O país não precisa escolher entre a morte por Covid-19 ou pela crise

A terceira opção, organizar a retração da economia, depende de ações cujos recursos financeiros podem ser obtidos por meio da expansão da dívida pública ou da emissão monetária, sem risco de explosão inflacionária nem do endividamento.

No último dia 17 de março, o presidente Bolsonaro afirmou que “vai morrer muito mais gente fruto de uma economia que não anda do que do próprio coronavírus”. Esta frase sintetiza a ideia que tem guiado suas declarações desde então, contestando medidas tomadas por entes subnacionais que incentivam o distanciamento social e que, com isso, prejudicariam economia.

Medidas que seriam exageradas, fruto de uma histeria. Assim, ele tem se manifestado a favor da reabertura das escolas, do comércio e igrejas, da retomada geral da atividade mesmo que possa provocar a morte de pessoas. Essa posição defendendo a volta à normalidade, que contraria as recomendações da Organização Mundial da Saúde e das associações médicas e outras do setor, assim como o que a maioria dos governos ao redor do mundo vem fazendo, tem sido replicada por altos escalões do governo brasileiro e por empresários no país.

Advertem eles que a paralisação da economia levaria à explosão do desemprego e da pobreza, produzindo mais mortes que o próprio vírus, e por isso deveria ser evitada. Com o auxílio da comunicação institucional do governo e das redes virtuais de apoiadores do presidente, esta ideia tem se disseminado entre a população em todos os segmentos de renda. Isto não surpreende se considerarmos que o pequeno empresário obrigado a fechar as portas ainda tem que pagar fornecedores e empregados e vê sua empresa e fonte de renda com risco de quebrar.

Se considerarmos esses empregados, que com as empresas fechadas correm grande risco de demissão. Se considerarmos a enorme massa de trabalhadores precários, informais e autônomos, que vê sua renda desaparecer, e se considerarmos os já desempregados que vêm sua situação aflitiva se prolongar. Obrigados a escolher entre o risco de contaminar-se com o coronavírus e, com uma probabilidade “baixa”, sofrer complicações de saúde ou mesmo morrer, ou enfrentar o corte profundo e certo da renda e o desespero e impotência e até a morte a que essa situação pode levar, grande parte deles tende a optar pela primeira opção, especialmente enquanto a morte pela doença de algum ente próximo não os alcança.

Se, para cada indivíduo, a escolha entre morrer pelo coronavírus ou pelos efeitos da crise econômica pode parecer a única possível, a sociedade, ao contrário do que o governo e aqueles empresários fazem crer, possui uma terceira opção, a de organizar a retração da economia para salvar vidas, evitando uma catástrofe humanitária que dificultará a recuperação psíquica e material do país.

Essa opção, como indicam as autoridades sanitárias em todo o mundo, demanda que o maior número possível de pessoas permaneça em casa para reduzir a velocidade de difusão da doença e dar tempo para a expansão do sistema de saúde e para a pesquisa da cura e imunização da população contra o vírus. Isso requer a redução ou interrupção da produção de bens e serviços não essenciais, enquanto se mantêm ativas as cadeias daqueles essenciais e os canais de abastecimento e se aumenta a produção dos bens e serviços ligados à saúde.

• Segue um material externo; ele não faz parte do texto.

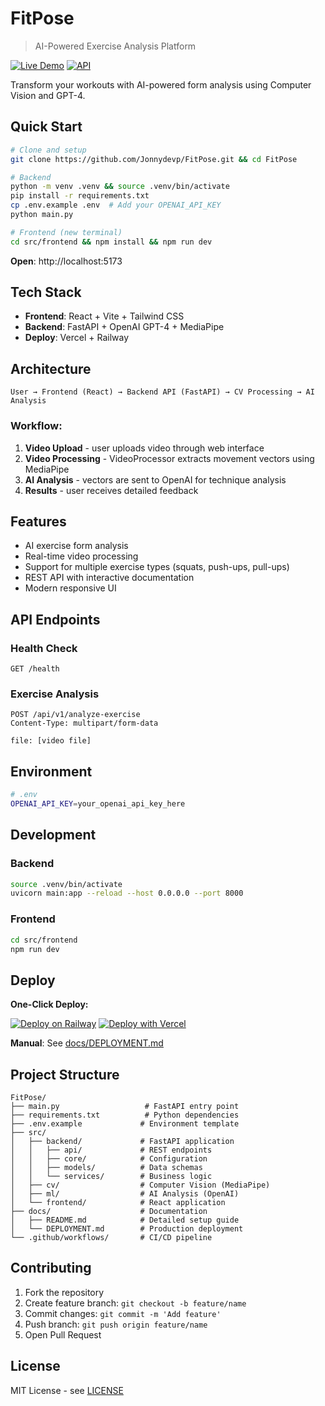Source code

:# FitPose

> AI-Powered Exercise Analysis Platform

[![Live Demo](https://img.shields.io/badge/Demo-fit--pose.vercel.app-blue)](https://fit-pose.vercel.app)
[![API](https://img.shields.io/badge/API-Railway-purple)](https://web-production-92856.up.railway.app/docs)

Transform your workouts with AI-powered form analysis using Computer Vision and GPT-4.

## Quick Start

```bash
# Clone and setup
git clone https://github.com/Jonnydevp/FitPose.git && cd FitPose

# Backend
python -m venv .venv && source .venv/bin/activate
pip install -r requirements.txt
cp .env.example .env  # Add your OPENAI_API_KEY
python main.py

# Frontend (new terminal)
cd src/frontend && npm install && npm run dev
```

**Open**: http://localhost:5173

## Tech Stack

- **Frontend**: React + Vite + Tailwind CSS  
- **Backend**: FastAPI + OpenAI GPT-4 + MediaPipe  
- **Deploy**: Vercel + Railway  

## Architecture

```
User → Frontend (React) → Backend API (FastAPI) → CV Processing → AI Analysis
```

### Workflow:

1. **Video Upload** - user uploads video through web interface
2. **Video Processing** - VideoProcessor extracts movement vectors using MediaPipe  
3. **AI Analysis** - vectors are sent to OpenAI for technique analysis
4. **Results** - user receives detailed feedback

## Features

- AI exercise form analysis
- Real-time video processing
- Support for multiple exercise types (squats, push-ups, pull-ups)
- REST API with interactive documentation
- Modern responsive UI

## API Endpoints

### Health Check
```http
GET /health
```

### Exercise Analysis
```http
POST /api/v1/analyze-exercise
Content-Type: multipart/form-data

file: [video file]
```

## Environment

```bash
# .env
OPENAI_API_KEY=your_openai_api_key_here
```

## Development

### Backend
```bash
source .venv/bin/activate
uvicorn main:app --reload --host 0.0.0.0 --port 8000
```

### Frontend
```bash
cd src/frontend
npm run dev
```

## Deploy

**One-Click Deploy:**

[![Deploy on Railway](https://railway.app/button.svg)](https://railway.app/template/fitpose) [![Deploy with Vercel](https://vercel.com/button)](https://vercel.com/new/clone?repository-url=https://github.com/Jonnydevp/FitPose)

**Manual**: See [docs/DEPLOYMENT.md](docs/DEPLOYMENT.md)

## Project Structure

```
FitPose/
├── main.py                   # FastAPI entry point
├── requirements.txt          # Python dependencies  
├── .env.example             # Environment template
├── src/
│   ├── backend/             # FastAPI application
│   │   ├── api/             # REST endpoints
│   │   ├── core/            # Configuration
│   │   ├── models/          # Data schemas
│   │   └── services/        # Business logic
│   ├── cv/                  # Computer Vision (MediaPipe)
│   ├── ml/                  # AI Analysis (OpenAI)
│   └── frontend/            # React application
├── docs/                    # Documentation
│   ├── README.md            # Detailed setup guide
│   └── DEPLOYMENT.md        # Production deployment
└── .github/workflows/       # CI/CD pipeline
```

## Contributing

1. Fork the repository
2. Create feature branch: `git checkout -b feature/name`
3. Commit changes: `git commit -m 'Add feature'`
4. Push branch: `git push origin feature/name`
5. Open Pull Request

## License

MIT License - see [LICENSE](LICENSE)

Certamente haverá uma forte retração da atividade, mas não necessariamente a desestruturação da economia e a calamidade social. O Estado pode evitá-las se preservar, ao menos parcialmente, os rendimentos dos trabalhadores, pagando um benefício aos empregados das empresas que suspenderem ou reduzirem suas atividades e a todas as famílias dos informais e desempregados, e se atuar para que as empresas fechadas não quebrem, permitindo a suspensão dos contratos de trabalho, isentando o pagamento de taxas e tributos, e fornecendo liquidez com carências estendidas.

Os recursos financeiros para essas ações podem ser obtidos por meio da expansão da dívida pública ou da emissão monetária que, com os baixíssimos juros e a enorme capacidade ociosa vigentes, não provocarão explosão inflacionária nem do endividamento. A questão é decidir buscá-los.

O confinamento e a redução do consumo que o acompanha são decerto incômodos, mas a maioria das pessoas tem mostrado concordar com eles para salvar a vida de seus parentes e amigos e a delas próprias. Mas, para isso, elas precisam dos meios para sobreviver hoje, e de uma economia em pé para sobreviver quando o confinamento terminar. É justamente isso o que a retração organizada da atividade permite.

Contudo, ela requer a ação decidida do governo nessa direção. Ao tomar medidas apenas tímidas e incitar a população a abandonar o confinamento, o governo parece preferir outro caminho, que deixa à sociedade apenas a escolha entre a disseminação do coronavírus e a crise econômica. Ao segui-lo, o país provavelmente colherá as duas.